Article is very fact-lite

May 12, 2009
So did you know that over 50% of the worlds electricity powers electric motors, so its extremely important to improve the efficiency of motors? Since they repeat that twice in about 4 inches of text I'm wondering if this was bot generated, they think it was really important, or they simply wanted word count to reach a certain point.

May 12, 2009
Since electric motors are already more than 96% efficient at converting electrical energy to motion, there is little room for efficiency improvement.

May 16, 2009
500 Newton Meters does not = any amount of HP.
Newton Meters is a "Moment of Force" not power.

May 17, 2009
Convert Nm to HP: 500 Nm = .67 HP

W = Nm/s != Nm.

500 Nm is about the amount of torque you can expect out of a decent sports car.
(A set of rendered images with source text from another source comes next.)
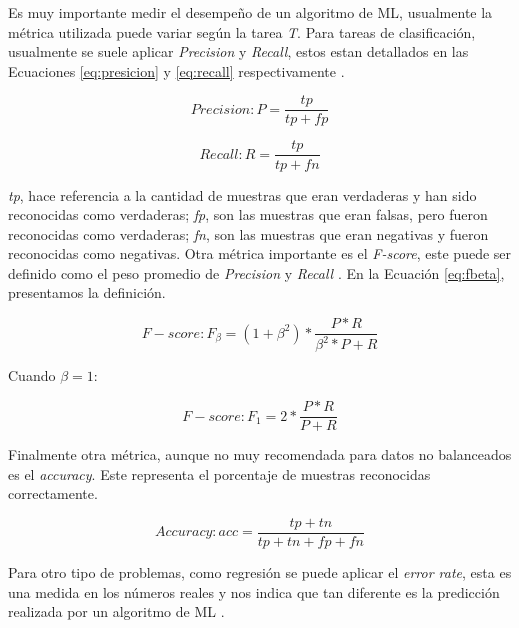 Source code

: Es muy importante medir el desempeño de un algoritmo de ML, usualmente la métrica utilizada puede variar según la tarea \textit{T}. Para tareas de clasificación, usualmente se suele aplicar \textit{Precision} y \textit{Recall}, estos estan detallados en las Ecuaciones \ref{eq:presicion} y \ref{eq:recall} respectivamente \citep{dalianis2018evaluation}.


\begin{equation} \label{eq:presicion}
	Precision: P = \frac{tp}{tp + fp}
\end{equation}

\begin{equation} \label{eq:recall}
	Recall: R = \frac{tp}{tp + fn}
\end{equation}

\textit{tp}, hace referencia a la cantidad de muestras que eran verdaderas y han sido reconocidas como verdaderas; \textit{fp}, son las muestras que eran falsas, pero fueron reconocidas como verdaderas; \textit{fn}, son las muestras que eran negativas y fueron reconocidas como negativas. Otra métrica importante es el \textit{F-score}, este puede ser definido como el peso promedio de \textit{Precision} y \textit{Recall}  \citep{dalianis2018evaluation}. En la Ecuación \ref{eq:fbeta}, presentamos la definición.


 
\begin{equation} \label{eq:fbeta}
	F-score: F_\beta = (1 + \beta^2) * \frac{P*R}{\beta^2*P + R}
\end{equation}

Cuando $\beta = 1$:
 
\begin{equation} \label{eq:f1}
	F-score: F_1 = 2 * \frac{P*R}{P + R}
\end{equation}

Finalmente otra métrica, aunque no muy recomendada para datos no balanceados es el \textit{accuracy}. Este representa el porcentaje de muestras reconocidas correctamente.

\begin{equation} \label{eq:f1}
	Accuracy: acc = \frac{tp + tn}{ tp +tn +fp +fn}
\end{equation}


Para otro tipo de problemas, como regresión se puede aplicar el \textit{error rate}, esta es una medida en los números reales y nos indica que tan diferente es la predicción realizada por un algoritmo de ML \cite{Goodfellow2016}.


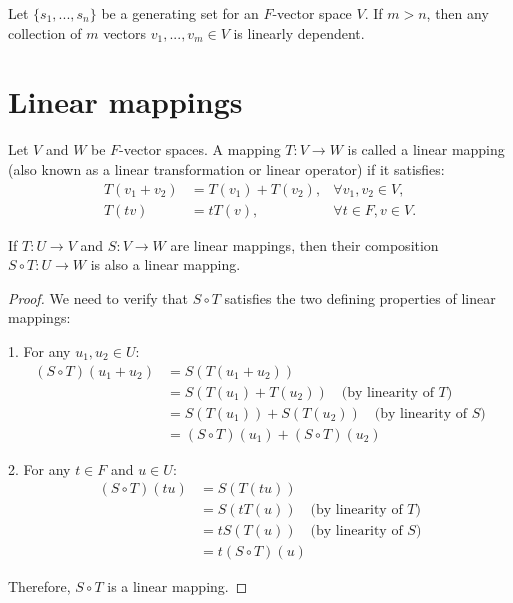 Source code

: \begin{lemma}
  Let $\{s_1,...,s_n\}$ be a generating set for an $F$-vector space $V$. If $m > n$, then any collection of $m$ vectors $v_1,...,v_m \in V$ is linearly dependent.
\end{lemma}

\section{Linear mappings}

\begin{definition}
  Let $V$ and $W$ be $F$-vector spaces. A mapping $T: V \rightarrow W$ is called a linear mapping (also known as a linear transformation or linear operator) if it satisfies:
  \begin{align*}
    T(v_1 + v_2) &= T(v_1) + T(v_2), & \forall v_1, v_2 \in V,\\
    T(tv) &= tT(v), & \forall t \in F, v \in V.
  \end{align*}
\end{definition}

\begin{lemma}
  If $T: U \rightarrow V$ and $S: V \rightarrow W$ are linear mappings, then their composition $S \circ T: U \rightarrow W$ is also a linear mapping.
\end{lemma}

\begin{proof}
  We need to verify that $S \circ T$ satisfies the two defining properties of linear mappings:

  1. For any $u_1, u_2 \in U$:
  \begin{align*}
    (S \circ T)(u_1 + u_2) &= S(T(u_1 + u_2)) \\
    &= S(T(u_1) + T(u_2)) \quad \text{(by linearity of $T$)} \\
    &= S(T(u_1)) + S(T(u_2)) \quad \text{(by linearity of $S$)} \\
    &= (S \circ T)(u_1) + (S \circ T)(u_2)
  \end{align*}

  2. For any $t \in F$ and $u \in U$:
  \begin{align*}
    (S \circ T)(tu) &= S(T(tu)) \\
    &= S(tT(u)) \quad \text{(by linearity of $T$)} \\
    &= tS(T(u)) \quad \text{(by linearity of $S$)} \\
    &= t(S \circ T)(u)
  \end{align*}

  Therefore, $S \circ T$ is a linear mapping.
\end{proof}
The reason most people want lots of horsepower with an ICE is for the high torque(nice zippy acceleration), not for the high top speed.

May 31, 2009
According to this calculator [1], 500 N*m = 368 ft/lb of torque. This would be an amazing feat for only 25kg of weight. The proposed 20 torque to weight ratio is far better then my ICE's 1.2 N*m/kg ratio.

And to those arguing "efficiency", lowering the overall weight of the vehicle does increase the macroscopic efficiency of said vehicle.